That male model/mass transit connection I'd observed over the last four seasons was no fluke, he confirmed. "Yeah, it's ridiculous how many guys you see on the subway. You can run into each other every five minutes. But not the girl muddles, 'cause they usually have drivers."
It's a matter of simple finances, he explained. Because the cost of a car service -- like airfare to Europe and the price of accommodations -- is advanced by the modeling agency and ultimately offset by future modeling work stateside, such a splurge cuts into a model's take-home pay. Especially when a male model at Lykov's level pulls down a tenth of what a female of comparable caliber can expect. His average fee of $1,000 a show in Europe sounds like pretty decent dollars -- even when it includes fitting sessions and usually a call time four hours prior to the actual show for hair and makeup. But for a variety of reasons, it doesn't add up to anything close to a glamorous lifestyle.
According to Lykov, the lodging arranged by a modeling agency means dormitory-style digs, with four to six guys in tiny apartments. Multiply this by the several hundred barely twentysomething men who descend on Paris and Milan twice a year on the same flights, and the runway season ends up being part fraternity, part spring break and all Abercrombie & Fitch catalog.
"Before my first show in Milan, we were staying in this apartment that belonged to a male model," Lykov recalls. "I was staying with these Canadians; they were like animals. They destroyed all the furniture, they were throwing chairs and beer bottles out of the window from the fourth floor onto cars -- one guy [relieved himself] in the oven." He said he took his suitcase and checked into a hotel that night. "Since then I try not to stay with other models like that. Maybe two in a hotel room, but that's it."

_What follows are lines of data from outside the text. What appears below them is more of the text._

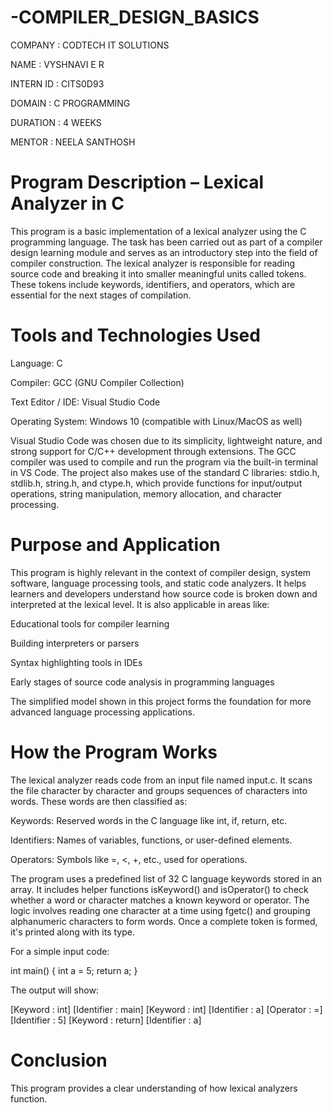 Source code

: # -COMPILER_DESIGN_BASICS

COMPANY : CODTECH IT SOLUTIONS

NAME : VYSHNAVI E R

INTERN ID : CITS0D93

DOMAIN : C PROGRAMMING

DURATION : 4 WEEKS

MENTOR : NEELA SANTHOSH

# Program Description – Lexical Analyzer in C

This program is a basic implementation of a lexical analyzer using the C programming language. The task has been carried out as part of a compiler design learning module and serves as an introductory step into the field of compiler construction. The lexical analyzer is responsible for reading source code and breaking it into smaller meaningful units called tokens. These tokens include keywords, identifiers, and operators, which are essential for the next stages of compilation.

# Tools and Technologies Used

Language: C

Compiler: GCC (GNU Compiler Collection)

Text Editor / IDE: Visual Studio Code

Operating System: Windows 10 (compatible with Linux/MacOS as well)

Visual Studio Code was chosen due to its simplicity, lightweight nature, and strong support for C/C++ development through extensions. The GCC compiler was used to compile and run the program via the built-in terminal in VS Code. The project also makes use of the standard C libraries: stdio.h, stdlib.h, string.h, and ctype.h, which provide functions for input/output operations, string manipulation, memory allocation, and character processing.

# Purpose and Application

This program is highly relevant in the context of compiler design, system software, language processing tools, and static code analyzers. It helps learners and developers understand how source code is broken down and interpreted at the lexical level. It is also applicable in areas like:

Educational tools for compiler learning

Building interpreters or parsers

Syntax highlighting tools in IDEs

Early stages of source code analysis in programming languages

The simplified model shown in this project forms the foundation for more advanced language processing applications.

# How the Program Works

The lexical analyzer reads code from an input file named input.c. It scans the file character by character and groups sequences of characters into words. These words are then classified as:

Keywords: Reserved words in the C language like int, if, return, etc.

Identifiers: Names of variables, functions, or user-defined elements.

Operators: Symbols like =, <, +, etc., used for operations.

The program uses a predefined list of 32 C language keywords stored in an array. It includes helper functions isKeyword() and isOperator() to check whether a word or character matches a known keyword or operator. The logic involves reading one character at a time using fgetc() and grouping alphanumeric characters to form words. Once a complete token is formed, it's printed along with its type.

For a simple input code:

int main() {
    int a = 5;
    return a;
}

The output will show:

[Keyword    : int]
[Identifier : main]
[Keyword    : int]
[Identifier : a]
[Operator   : =]
[Identifier : 5]
[Keyword    : return]
[Identifier : a]

# Conclusion

This program provides a clear understanding of how lexical analyzers function.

Lykov said he tries not to travel with a large group of guys either, but a late change to the Milan calendar this season found some 40 models booked on the same EasyJet flight out of Malpensa airport bound for Paris Fashion Week.
"When we got to the airport we found out the flight was delayed until like 3 in the morning," he remembers. "The gates and the airport were all closed down. There were no guards, so there were all these male models smoking cigarettes, having -- what's the word with the office chairs? Office chair races. Some guys broke into a lounge to steal some pillows. It was really hilarious."